Post by TrackerSupp-Daniel » Fri Apr 12, 2019 11:29 pm

Hello Arnold,

That is an excellent question, I had to confer with our lead developer to answer this one.

The Enhance scanned page function is designed to do just that, enhance the scanned page, in turn increasing fidelity while offering a few other functions. The key point of the enhance scanned pages function is that it handles the entire page as a single object, so in cases like this file (where there are actually two images present) the compression is forced to alter the content drastically.

When running OCR on the other hand, we do not recompress the images in such a way, instead we simply recognize what is present and then shuffle all the content into a slightly more appropriate position. In this way it is possible to achieve different results while doing similar tasks.

The main takeaway here is that the enhance scanned pages function is specifically designed to enhance content of a scanned page, it is not designed for optimizing or anything else of the like. OCR on the other hand is not designed to alter the images, simply look at what exists and make it more functional. This is why the functions go hand in hand, but are completely separate.

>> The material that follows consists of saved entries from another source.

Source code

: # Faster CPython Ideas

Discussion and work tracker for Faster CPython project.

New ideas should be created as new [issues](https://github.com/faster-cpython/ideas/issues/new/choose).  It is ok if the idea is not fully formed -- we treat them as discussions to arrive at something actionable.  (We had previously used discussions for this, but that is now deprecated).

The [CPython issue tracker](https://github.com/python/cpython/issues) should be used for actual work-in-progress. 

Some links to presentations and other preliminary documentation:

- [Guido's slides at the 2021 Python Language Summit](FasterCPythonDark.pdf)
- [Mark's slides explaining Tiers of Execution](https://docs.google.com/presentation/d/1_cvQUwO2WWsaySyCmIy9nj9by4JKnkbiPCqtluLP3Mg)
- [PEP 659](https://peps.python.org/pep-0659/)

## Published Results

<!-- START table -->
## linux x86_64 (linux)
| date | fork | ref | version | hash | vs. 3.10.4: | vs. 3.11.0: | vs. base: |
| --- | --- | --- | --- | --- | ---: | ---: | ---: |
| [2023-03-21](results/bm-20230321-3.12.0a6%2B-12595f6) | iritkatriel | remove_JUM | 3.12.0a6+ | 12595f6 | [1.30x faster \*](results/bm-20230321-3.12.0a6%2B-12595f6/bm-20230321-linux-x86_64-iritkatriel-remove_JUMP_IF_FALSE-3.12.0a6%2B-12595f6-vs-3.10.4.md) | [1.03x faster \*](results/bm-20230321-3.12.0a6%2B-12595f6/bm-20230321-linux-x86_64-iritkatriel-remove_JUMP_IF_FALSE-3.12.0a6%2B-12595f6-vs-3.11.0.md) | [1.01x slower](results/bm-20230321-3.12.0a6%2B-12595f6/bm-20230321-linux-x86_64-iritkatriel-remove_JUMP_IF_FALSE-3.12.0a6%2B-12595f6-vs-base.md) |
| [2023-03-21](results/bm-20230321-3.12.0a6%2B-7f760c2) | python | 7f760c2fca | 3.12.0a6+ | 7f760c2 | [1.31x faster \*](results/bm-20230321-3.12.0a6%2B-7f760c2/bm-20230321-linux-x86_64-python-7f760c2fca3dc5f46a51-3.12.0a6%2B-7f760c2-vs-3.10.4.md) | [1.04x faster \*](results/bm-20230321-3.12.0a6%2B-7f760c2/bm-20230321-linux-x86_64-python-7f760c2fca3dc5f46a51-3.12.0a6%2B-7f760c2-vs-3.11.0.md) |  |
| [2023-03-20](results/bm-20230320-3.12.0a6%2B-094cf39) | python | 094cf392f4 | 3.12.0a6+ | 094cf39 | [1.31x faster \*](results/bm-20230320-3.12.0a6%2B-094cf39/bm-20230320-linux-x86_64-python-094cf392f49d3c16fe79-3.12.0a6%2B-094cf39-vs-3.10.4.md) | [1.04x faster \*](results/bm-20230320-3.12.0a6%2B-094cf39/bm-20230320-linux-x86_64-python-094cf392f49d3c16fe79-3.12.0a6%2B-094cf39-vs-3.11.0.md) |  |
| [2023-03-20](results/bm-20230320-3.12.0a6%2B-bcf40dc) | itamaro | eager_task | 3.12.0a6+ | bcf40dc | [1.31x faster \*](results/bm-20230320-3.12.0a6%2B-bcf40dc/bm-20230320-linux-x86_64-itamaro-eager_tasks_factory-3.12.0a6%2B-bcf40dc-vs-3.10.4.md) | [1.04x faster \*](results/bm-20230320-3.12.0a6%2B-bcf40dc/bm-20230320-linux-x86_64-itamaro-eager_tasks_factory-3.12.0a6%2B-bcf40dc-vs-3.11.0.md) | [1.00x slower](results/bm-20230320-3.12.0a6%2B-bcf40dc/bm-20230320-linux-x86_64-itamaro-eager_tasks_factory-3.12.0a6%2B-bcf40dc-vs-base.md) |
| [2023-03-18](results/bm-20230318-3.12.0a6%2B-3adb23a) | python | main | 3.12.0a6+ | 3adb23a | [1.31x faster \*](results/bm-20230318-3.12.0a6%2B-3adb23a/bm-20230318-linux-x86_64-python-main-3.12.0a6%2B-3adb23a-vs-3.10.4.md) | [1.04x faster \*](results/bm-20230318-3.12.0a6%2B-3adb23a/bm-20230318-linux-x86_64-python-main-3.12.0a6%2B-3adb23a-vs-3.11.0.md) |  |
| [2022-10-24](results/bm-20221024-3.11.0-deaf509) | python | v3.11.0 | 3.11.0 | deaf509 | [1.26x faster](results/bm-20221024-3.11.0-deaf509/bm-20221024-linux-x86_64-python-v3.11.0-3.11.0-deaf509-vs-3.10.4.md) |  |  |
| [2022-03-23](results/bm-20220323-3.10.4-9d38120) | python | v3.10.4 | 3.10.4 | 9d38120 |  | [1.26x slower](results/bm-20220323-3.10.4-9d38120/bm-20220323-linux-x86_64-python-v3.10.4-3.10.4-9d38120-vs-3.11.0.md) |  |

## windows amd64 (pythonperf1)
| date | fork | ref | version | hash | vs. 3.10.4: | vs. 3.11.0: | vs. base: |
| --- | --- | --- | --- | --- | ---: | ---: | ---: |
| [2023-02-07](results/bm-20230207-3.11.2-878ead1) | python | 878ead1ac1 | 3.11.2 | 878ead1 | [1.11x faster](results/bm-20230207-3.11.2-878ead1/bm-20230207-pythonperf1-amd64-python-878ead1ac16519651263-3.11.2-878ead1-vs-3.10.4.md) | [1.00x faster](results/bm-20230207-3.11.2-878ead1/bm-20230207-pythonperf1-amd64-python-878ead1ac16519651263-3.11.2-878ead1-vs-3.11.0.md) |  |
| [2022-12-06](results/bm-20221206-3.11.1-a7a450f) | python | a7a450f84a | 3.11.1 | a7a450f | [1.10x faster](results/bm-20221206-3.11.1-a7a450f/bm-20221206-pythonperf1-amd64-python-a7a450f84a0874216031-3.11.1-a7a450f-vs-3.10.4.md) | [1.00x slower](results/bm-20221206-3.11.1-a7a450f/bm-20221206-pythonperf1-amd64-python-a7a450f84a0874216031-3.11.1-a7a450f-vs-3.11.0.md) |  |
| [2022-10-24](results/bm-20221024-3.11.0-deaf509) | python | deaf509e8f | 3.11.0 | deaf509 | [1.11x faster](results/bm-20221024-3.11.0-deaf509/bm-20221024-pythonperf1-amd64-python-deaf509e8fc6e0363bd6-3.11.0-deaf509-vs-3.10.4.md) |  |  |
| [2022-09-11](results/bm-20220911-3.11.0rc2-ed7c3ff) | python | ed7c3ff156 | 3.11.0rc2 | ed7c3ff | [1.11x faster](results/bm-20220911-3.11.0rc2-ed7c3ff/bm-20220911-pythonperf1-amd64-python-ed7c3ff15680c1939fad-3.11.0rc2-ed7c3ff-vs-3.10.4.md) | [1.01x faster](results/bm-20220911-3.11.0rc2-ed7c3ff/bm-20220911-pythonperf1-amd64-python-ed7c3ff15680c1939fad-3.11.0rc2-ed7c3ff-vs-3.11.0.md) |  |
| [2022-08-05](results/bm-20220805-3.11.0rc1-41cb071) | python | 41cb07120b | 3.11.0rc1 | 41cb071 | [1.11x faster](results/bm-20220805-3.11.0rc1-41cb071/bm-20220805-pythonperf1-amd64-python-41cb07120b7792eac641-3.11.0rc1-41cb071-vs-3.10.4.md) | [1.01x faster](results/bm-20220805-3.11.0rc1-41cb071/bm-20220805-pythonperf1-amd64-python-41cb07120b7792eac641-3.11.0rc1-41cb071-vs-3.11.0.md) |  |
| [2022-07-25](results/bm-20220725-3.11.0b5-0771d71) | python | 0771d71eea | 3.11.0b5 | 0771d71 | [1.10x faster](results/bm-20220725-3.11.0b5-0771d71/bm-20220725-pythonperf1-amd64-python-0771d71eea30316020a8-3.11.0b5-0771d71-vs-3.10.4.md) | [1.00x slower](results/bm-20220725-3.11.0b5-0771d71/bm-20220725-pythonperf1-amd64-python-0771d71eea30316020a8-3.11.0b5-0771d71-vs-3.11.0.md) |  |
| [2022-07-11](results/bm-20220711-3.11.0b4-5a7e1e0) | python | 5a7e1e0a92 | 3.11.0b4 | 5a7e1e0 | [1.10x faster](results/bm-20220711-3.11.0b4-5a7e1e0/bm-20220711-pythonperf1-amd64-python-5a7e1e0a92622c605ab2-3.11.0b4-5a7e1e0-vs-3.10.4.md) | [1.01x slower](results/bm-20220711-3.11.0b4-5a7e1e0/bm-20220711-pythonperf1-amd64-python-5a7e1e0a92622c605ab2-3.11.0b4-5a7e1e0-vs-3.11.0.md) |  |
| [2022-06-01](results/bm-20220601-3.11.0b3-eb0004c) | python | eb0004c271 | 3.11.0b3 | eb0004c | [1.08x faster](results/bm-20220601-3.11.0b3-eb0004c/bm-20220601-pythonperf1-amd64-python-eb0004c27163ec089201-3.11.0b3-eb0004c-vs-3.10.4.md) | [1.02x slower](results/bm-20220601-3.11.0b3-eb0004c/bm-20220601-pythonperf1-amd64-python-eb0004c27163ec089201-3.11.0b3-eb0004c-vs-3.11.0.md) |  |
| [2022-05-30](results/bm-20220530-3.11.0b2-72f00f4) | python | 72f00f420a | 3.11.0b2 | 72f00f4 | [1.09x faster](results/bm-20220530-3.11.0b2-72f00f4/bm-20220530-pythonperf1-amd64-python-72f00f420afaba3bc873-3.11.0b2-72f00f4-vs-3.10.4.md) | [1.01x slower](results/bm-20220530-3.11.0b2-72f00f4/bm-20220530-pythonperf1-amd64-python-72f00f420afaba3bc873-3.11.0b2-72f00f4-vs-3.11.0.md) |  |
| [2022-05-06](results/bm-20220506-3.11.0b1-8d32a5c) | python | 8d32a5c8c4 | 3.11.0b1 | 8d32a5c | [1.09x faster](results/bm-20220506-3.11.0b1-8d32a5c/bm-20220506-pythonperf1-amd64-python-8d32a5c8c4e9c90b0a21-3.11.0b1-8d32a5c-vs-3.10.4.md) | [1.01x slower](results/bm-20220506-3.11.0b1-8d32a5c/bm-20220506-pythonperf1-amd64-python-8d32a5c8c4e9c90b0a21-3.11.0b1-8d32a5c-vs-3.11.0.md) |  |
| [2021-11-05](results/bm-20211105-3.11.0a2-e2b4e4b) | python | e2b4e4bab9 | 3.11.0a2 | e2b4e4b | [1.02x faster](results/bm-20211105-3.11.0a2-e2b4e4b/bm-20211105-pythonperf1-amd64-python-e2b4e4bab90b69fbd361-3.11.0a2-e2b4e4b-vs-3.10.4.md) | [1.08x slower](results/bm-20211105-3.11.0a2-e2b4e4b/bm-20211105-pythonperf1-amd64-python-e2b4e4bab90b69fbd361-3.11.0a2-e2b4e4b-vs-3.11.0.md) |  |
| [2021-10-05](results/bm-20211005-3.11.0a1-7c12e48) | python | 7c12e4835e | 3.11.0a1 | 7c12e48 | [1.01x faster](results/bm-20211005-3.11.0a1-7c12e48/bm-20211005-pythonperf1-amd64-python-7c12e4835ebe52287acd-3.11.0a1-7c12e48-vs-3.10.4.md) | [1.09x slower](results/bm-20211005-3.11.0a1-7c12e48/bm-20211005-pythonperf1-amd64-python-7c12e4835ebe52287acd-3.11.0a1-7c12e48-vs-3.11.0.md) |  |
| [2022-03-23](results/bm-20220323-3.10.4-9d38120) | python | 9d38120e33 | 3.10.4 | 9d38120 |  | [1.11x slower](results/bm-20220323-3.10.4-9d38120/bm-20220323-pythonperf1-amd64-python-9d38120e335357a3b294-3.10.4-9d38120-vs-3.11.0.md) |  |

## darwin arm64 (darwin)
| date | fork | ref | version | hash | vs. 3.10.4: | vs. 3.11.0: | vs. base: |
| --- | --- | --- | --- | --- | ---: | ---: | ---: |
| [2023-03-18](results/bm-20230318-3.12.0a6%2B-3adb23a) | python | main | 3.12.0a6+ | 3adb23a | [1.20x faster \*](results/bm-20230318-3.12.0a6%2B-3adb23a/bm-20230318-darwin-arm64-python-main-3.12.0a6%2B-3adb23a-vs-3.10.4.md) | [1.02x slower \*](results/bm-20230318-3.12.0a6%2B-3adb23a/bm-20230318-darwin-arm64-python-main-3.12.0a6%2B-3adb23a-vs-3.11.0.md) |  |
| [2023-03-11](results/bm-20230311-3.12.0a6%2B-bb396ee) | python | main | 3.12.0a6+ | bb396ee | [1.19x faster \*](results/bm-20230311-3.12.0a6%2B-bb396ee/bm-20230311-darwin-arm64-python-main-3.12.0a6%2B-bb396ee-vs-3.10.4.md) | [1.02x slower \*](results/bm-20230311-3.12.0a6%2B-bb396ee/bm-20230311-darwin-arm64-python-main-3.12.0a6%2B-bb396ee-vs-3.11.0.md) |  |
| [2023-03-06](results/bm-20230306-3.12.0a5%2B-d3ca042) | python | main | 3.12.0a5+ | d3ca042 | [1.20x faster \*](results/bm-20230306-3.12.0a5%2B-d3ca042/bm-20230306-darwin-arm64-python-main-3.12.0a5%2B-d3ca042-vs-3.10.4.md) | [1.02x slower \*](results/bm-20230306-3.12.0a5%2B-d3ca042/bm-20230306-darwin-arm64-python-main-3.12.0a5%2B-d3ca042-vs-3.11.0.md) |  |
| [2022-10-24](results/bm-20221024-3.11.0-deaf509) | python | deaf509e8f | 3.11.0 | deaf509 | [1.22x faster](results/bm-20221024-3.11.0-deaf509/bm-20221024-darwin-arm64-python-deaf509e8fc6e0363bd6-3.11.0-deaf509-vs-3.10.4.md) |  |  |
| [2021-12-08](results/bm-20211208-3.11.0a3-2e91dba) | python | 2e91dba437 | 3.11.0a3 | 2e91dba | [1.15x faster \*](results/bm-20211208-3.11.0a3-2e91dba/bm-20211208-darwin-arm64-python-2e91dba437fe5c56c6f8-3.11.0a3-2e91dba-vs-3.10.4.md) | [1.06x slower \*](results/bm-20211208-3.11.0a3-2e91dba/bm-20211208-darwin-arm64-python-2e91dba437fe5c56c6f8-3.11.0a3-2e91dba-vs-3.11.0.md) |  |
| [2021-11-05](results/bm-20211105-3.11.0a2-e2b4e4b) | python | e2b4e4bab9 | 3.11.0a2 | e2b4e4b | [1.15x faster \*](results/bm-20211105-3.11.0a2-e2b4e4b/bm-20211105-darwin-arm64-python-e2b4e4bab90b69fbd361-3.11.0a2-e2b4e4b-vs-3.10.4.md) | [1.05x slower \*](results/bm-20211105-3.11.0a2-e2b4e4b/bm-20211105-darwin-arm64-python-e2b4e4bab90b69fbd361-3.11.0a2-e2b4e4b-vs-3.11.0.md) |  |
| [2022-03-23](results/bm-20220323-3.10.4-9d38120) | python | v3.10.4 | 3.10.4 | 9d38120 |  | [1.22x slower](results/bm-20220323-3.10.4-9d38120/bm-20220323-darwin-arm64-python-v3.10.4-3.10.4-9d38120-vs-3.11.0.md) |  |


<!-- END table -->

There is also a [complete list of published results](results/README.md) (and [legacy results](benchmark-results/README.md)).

After fiddling with the settings for a while, I did find that contrary to how the layout seems to indicate, the compression methods and the Size/quality scale are not disabled by having the "adaptive compression" checkbox unchecked. It seems that in the case of this specific file, the issue lies with the jpeg2000 compression method. If you change the greyscale method to JPEG and move the quality slider down to minimum, like so:
image.png
You should find that the output of this file is deskewed, without OCR, and the file size is actually reduced to below 200kb.
I have asked the Devs if we can move that checkbox to a different spot so that it does not confuse people quite as much as it is currently.

Kind regards,
Daniel McIntyre
Support Technician
Tracker Software Products (Canada) LTD

Sales: +1 (250) 324-1621
Fax: +1 (250) 324-1623

Arnold
User
Posts: 717
Joined: Tue Jun 09, 2009 3:53 am
Location: Florida

Re: Enhance Scanned Pages

Post by Arnold » Sat Apr 13, 2019 12:09 am

Got it. I will check Enhance Scanned Pages some more in version 8. In version 7 I have always had Adaptive Compression cut off and the slider set all the way to Small Size but still got big files. So it may be that version 8 works better than version 7 based on your results. Out of necessity still using version 7 on Windows XP for the most part.

Thanks.

winstar88
User
Posts: 11
Joined: Mon Apr 30, 2018 12:04 am

Re: Enhance Scanned Pages

Post by winstar88 » Sat Apr 13, 2019 5:05 am

To site admin,
As recommended, the size is indeed reduced to about 200kb if we change the greyscale method to JPEG and move the quality slider down to minimum. However, the output file in such a setting has lost the quality of image compared with the original file.

Arnold
User
Posts: 717
Joined: Tue Jun 09, 2009 3:53 am
Location: Florida

Re: Enhance Scanned Pages

Post by Arnold » Sat Apr 13, 2019 12:06 pm

I think something must have changed/improved in version 8. I deskewed a 64 kb file in version 7 and it resulted in a 416 kb file using Enhanced Scanned Pages. In version 8 using the same file and settings I ended up with a 46 kb file. The version 8 file looks cleaner. The skewed file was scanned in at 300 dpi in B&W.

Thanks.

User avatar
TrackerSupp-Daniel
Site Admin
Posts: 3032
Joined: Wed Jan 03, 2018 6:52 pm

Re: Enhance Scanned Pages

Post by TrackerSupp-Daniel » Mon Apr 15, 2019 4:53 pm

Hello Winstar,

Glad to hear it helped. I would suggest meddling with those settings, likely the slider does not need ot be all the way at minimum to accomplish what you need, so the quality shouldn't need to take that much of a hit either.
This is news to me, but it does indeed appear that we made some changes to how the enhance scanned pages functions work in V8. Like I always say, we are constantly working on improving all aspects of the software. Sometimes you just don't see it because it happens gradually, and other times, like this case, it is a bit more pronounced.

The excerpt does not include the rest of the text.